Diverse fauna B V Prakash finds a sizeable population of blackbucks in the plains
of blackbucks roaming freelyin the wild together witha variety of birds, foxes, porcupines and hares.
The northern part of the state is generally considered to be a dry belt, devoid of water bodies, vegetation and wildlife. But the surroundings of Bidar, the northern most district, seems to be an exception.
For not only a few large reservoirs like the Karanja are around, but pockets of sparsely wooded forests are found fairly well in these parts.
The vast grasslands and the wooded country are home to blackbucks and a plethora of bird species.
After Ranebennur Blackbuck Sanctuary in Haveri district and Jayamangali Blackbuck Conservation Reserve in Tumkur district, a sizeable population of blackbucks is found in the plains of Bidar as I learnt during a recent visit here.
Apart from sighting free roaming blackbucks in the wild, one can also spot a good variety of birds, some rare species at that.
Some smaller animals like the fox, porcupine, black-naped hare and wild boars add to the diverse fauna.
The weather was fair and the sky, a clear blue as I arrived after an exhaustive train journey of 18 hours.

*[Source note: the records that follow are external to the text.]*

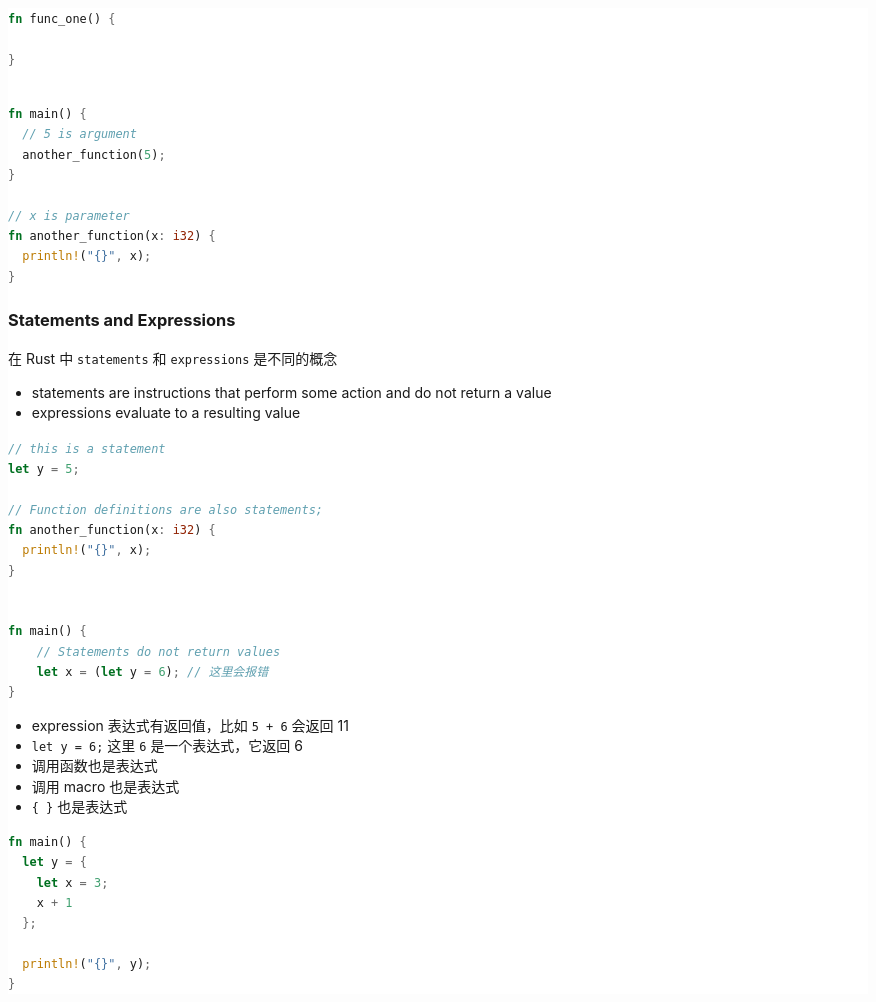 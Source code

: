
```rs
fn func_one() {

}
```

```rs

fn main() {
  // 5 is argument
  another_function(5);
}

// x is parameter
fn another_function(x: i32) {
  println!("{}", x);
}
```

### Statements and Expressions

在 Rust 中 `statements` 和 `expressions` 是不同的概念

- statements are instructions that perform some action and do not return a value
- expressions evaluate to a resulting value

```rs
// this is a statement
let y = 5;

// Function definitions are also statements;
fn another_function(x: i32) {
  println!("{}", x);
}


fn main() {
    // Statements do not return values
    let x = (let y = 6); // 这里会报错
}
```

- expression 表达式有返回值，比如 `5 + 6` 会返回 11
- `let y = 6;` 这里 `6` 是一个表达式，它返回 6
- 调用函数也是表达式
- 调用 macro 也是表达式
- `{ }` 也是表达式

```rs
fn main() {
  let y = {
    let x = 3;
    x + 1
  };

  println!("{}", y);
}
```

As the drive to the grasslands to sight the blackbucks was slated for the afternoon, lunch and rest was the only immediate occupation.
However, I utilised the time to take a walk around and familiarise with the place.
Situated near a small village called Khanapur at about 16 km west of Bidar, the location itself is in a scenic surrounding with a gently forested hill to the east gradually sloping towards west to the brink of a beautiful blue lake.
Called Vilaspur tank after the village nearby, it is an expansive reservoir built for the purpose of drinking and irrigation.
With a chain of not so tall hillocks on the other side, the lake is almost hidden.
The afternoon safari took off in right earnest with Nipun, the enthusiastic manager joining me for the drive.
It was not just a driver but a well-informed naturalist as I learnt during the safari. Passing through the town, we drove southward to a vast field of grassy meadows.
The terrain with undulating ups and downs, abundant grass and bushes and a small tank is quite ideal for the blackbucks.
The far side of the plains is walled off by the air force station which being out of bounds for visitors, has become a boon for the these animals to roam around freely.
As we drove into the fields, we could see groups of blackbucks like tiny specks from the distance.
But the first denizen that we bumped into was the Indian fox, which is a rare sighting here.
When the fox felt our presence was not too comfortable, it galloped away into the bushes.
Driving further we were more closer to the blackbucks.
They usually wander in groups of 10 to 30 or even more with one or two males in charge of the herd.
The males have a pair of antlers and are dark brownish and black.
The females are light fawn coloured and smaller in size.
It was a surprise for me to know that the blackbucks are native only to the Indian subcontinent.
The blackbucks once roamed freely all over the plains of India but their numbers reduced drastically with excessive hunting and encroachment of their habitat for agriculture and industry.
However, categorising blackbucks as ‘near threatened species’ by International Union of Conservation of Nature (IUCN) in 2003, has come as a blessing and their population seems to have stabilised to some extent.
We drove along several herds of them, grazing, strolling or sparring before spotting a rare bird, the Indian Courser.
The following morning we went out for a nature walk amidst the nature.
The bird-life here is pretty good with scores of green bee eaters, robins, sunbirds and red vented bulbuls.
But the best sighting was that of the white-browed bulbul.
The evening was spent on a coracle ride spotting more birds.
As ducks, cormorants and kingfishers passed by, a panoramic sunset marked the end of the day.